There is a distinct change in the market. The Lads mag sector saw declines form the mid 90’s but the launch of Zoo and Nuts heaved it back to respectable levels only for these 2 weeklies to see month on month declines that continue to this day. Zoo loses around 20% year on year and the latest figures from Nuts show circulation declines of around 17%
Its fair to say that men don’t want to be seen as the beer swilling, breast obsessed lads of the 90’s. Instead, the success of Men’s Health (constant circulation growth reaching a current high of 245,754) and Men’s Fitness alongside the success of other ‘health’ titles such as Triathlon World demonstrates the desires of the new age man.
Shortlist and Sport have been game changers and soak up the mass market with their free distributed titles but this hasn’t stopped Esquire and QG holding onto their circulation which remains heavy ABC1 focused.
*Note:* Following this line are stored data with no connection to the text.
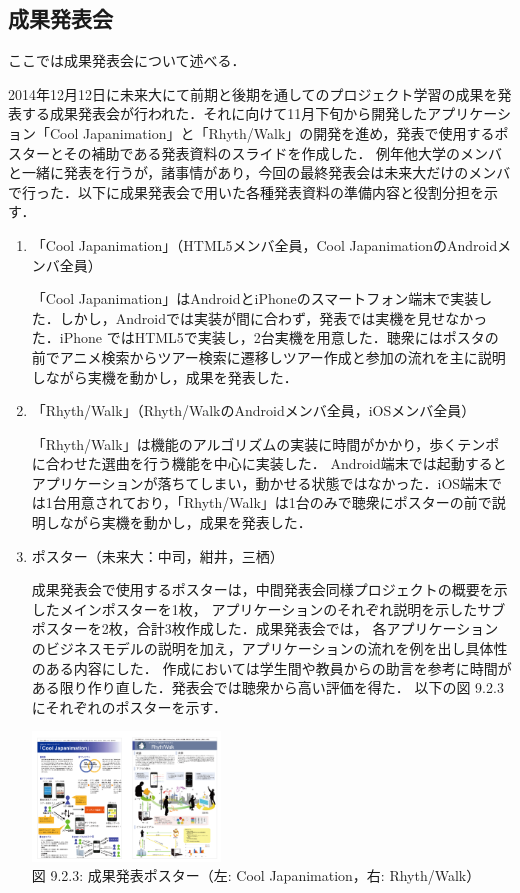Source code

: \subsection{成果発表会}
\par
ここでは成果発表会について述べる．
\par
 2014年12月12日に未来大にて前期と後期を通してのプロジェクト学習の成果を発表する成果発表会が行われた．それに向けて11月下旬から開発したアプリケーション「Cool Japanimation」と「Rhyth/Walk」の開発を進め，発表で使用するポスターとその補助である発表資料のスライドを作成した．
例年他大学のメンバと一緒に発表を行うが，諸事情があり，今回の最終発表会は未来大だけのメンバで行った．以下に成果発表会で用いた各種発表資料の準備内容と役割分担を示す．
\begin{enumerate}
\item 「Cool Japanimation」（HTML5メンバ全員，Cool JapanimationのAndroidメンバ全員）
\par
 「Cool Japanimation」はAndroidとiPhoneのスマートフォン端末で実装した．しかし，Androidでは実装が間に合わず，発表では実機を見せなかった．iPhone ではHTML5で実装し，2台実機を用意した．聴衆にはポスタの前でアニメ検索からツアー検索に遷移しツアー作成と参加の流れを主に説明しながら実機を動かし，成果を発表した．
\par
\item 「Rhyth/Walk」（Rhyth/WalkのAndroidメンバ全員，iOSメンバ全員）
\par
 「Rhyth/Walk」は機能のアルゴリズムの実装に時間がかかり，歩くテンポに合わせた選曲を行う機能を中心に実装した． Android端末では起動するとアプリケーションが落ちてしまい，動かせる状態ではなかった．iOS端末では1台用意されており，「Rhyth/Walk」は1台のみで聴衆にポスターの前で説明しながら実機を動かし，成果を発表した．


\item ポスター（未来大：中司，紺井，三栖）
\par
 成果発表会で使用するポスターは，中間発表会同様プロジェクトの概要を示したメインポスターを1枚，
 アプリケーションのそれぞれ説明を示したサブポスターを2枚，合計3枚作成した．成果発表会では，
 各アプリケーションのビジネスモデルの説明を加え，アプリケーションの流れを例を出し具体性のある内容にした．
 作成においては学生間や教員からの助言を参考に時間がある限り作り直した．発表会では聴衆から高い評価を得た．
 以下の図 9.2.3にそれぞれのポスターを示す．
 \begin{center}
  \includegraphics[width=5cm]{poster.png} \\
  図 9.2.3: 成果発表ポスター（左: Cool Japanimation，右: Rhyth/Walk）
\end{center}


\end{enumerate}
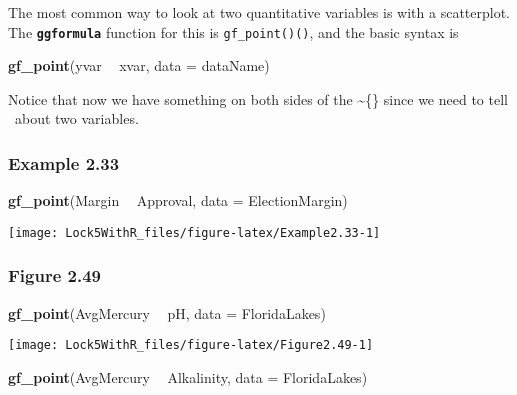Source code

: \documentclass[]{book}
\newenvironment{Shaded}{\begin{snugshade}}{\end{snugshade}}
\newcommand{\DataTypeTok}[1]{\textcolor[rgb]{0.13,0.29,0.53}{#1}}
\newcommand{\KeywordTok}[1]{\textcolor[rgb]{0.13,0.29,0.53}{\textbf{#1}}}
\newcommand{\NormalTok}[1]{#1}
\newcommand{\OperatorTok}[1]{\textcolor[rgb]{0.81,0.36,0.00}{\textbf{#1}}}
\newcommand{\StringTok}[1]{\textcolor[rgb]{0.31,0.60,0.02}{#1}}
\begin{document}
The most common way to look at two quantitative variables is with a scatterplot. The \textbf{\texttt{ggformula}} function for this is \texttt{gf\_point()()}, and the basic syntax is

\begin{Shaded}
\begin{Highlighting}[]
\KeywordTok{gf_point}\NormalTok{(yvar }\OperatorTok{~}\StringTok{ }\NormalTok{xvar, }\DataTypeTok{data =}\NormalTok{ dataName)}
\end{Highlighting}
\end{Shaded}

Notice that now we have something on both sides of the \textasciitilde\{\} since we need to tell \R~about two variables.

\hypertarget{example-2.33}{%
\subsubsection{Example 2.33}\label{example-2.33}}

\begin{Shaded}
\begin{Highlighting}[]
\KeywordTok{gf_point}\NormalTok{(Margin }\OperatorTok{~}\StringTok{ }\NormalTok{Approval, }\DataTypeTok{data =}\NormalTok{ ElectionMargin)}
\end{Highlighting}
\end{Shaded}

\texttt{[image: Lock5WithR\_files/figure-latex/Example2.33-1]}

\hypertarget{figure-2.49}{%
\subsubsection{Figure 2.49}\label{figure-2.49}}

\begin{Shaded}
\begin{Highlighting}[]
\KeywordTok{gf_point}\NormalTok{(AvgMercury }\OperatorTok{~}\StringTok{ }\NormalTok{pH, }\DataTypeTok{data =}\NormalTok{ FloridaLakes)}
\end{Highlighting}
\end{Shaded}

\texttt{[image: Lock5WithR\_files/figure-latex/Figure2.49-1]}

\begin{Shaded}
\begin{Highlighting}[]
\KeywordTok{gf_point}\NormalTok{(AvgMercury }\OperatorTok{~}\StringTok{ }\NormalTok{Alkalinity, }\DataTypeTok{data =}\NormalTok{ FloridaLakes)}
\end{Highlighting}
\end{Shaded}
\end{document}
It would appear that the way forward is either via free titles or luxury, niche offerings that are more engaging and relevant to the today’s man. Port is a new launch with a cover price of £6 and is highly targeted towards AB men. A quiet launch was undertaken but the publishers will be pleased by its early success.
It will be interesting to see how the bigger publishers react to the changing landscape and just how long they persist with the declining titles. Bauer are set to launch Gaz7etta shortly and it will be interesting to see if this can be a sustainable addition to the group.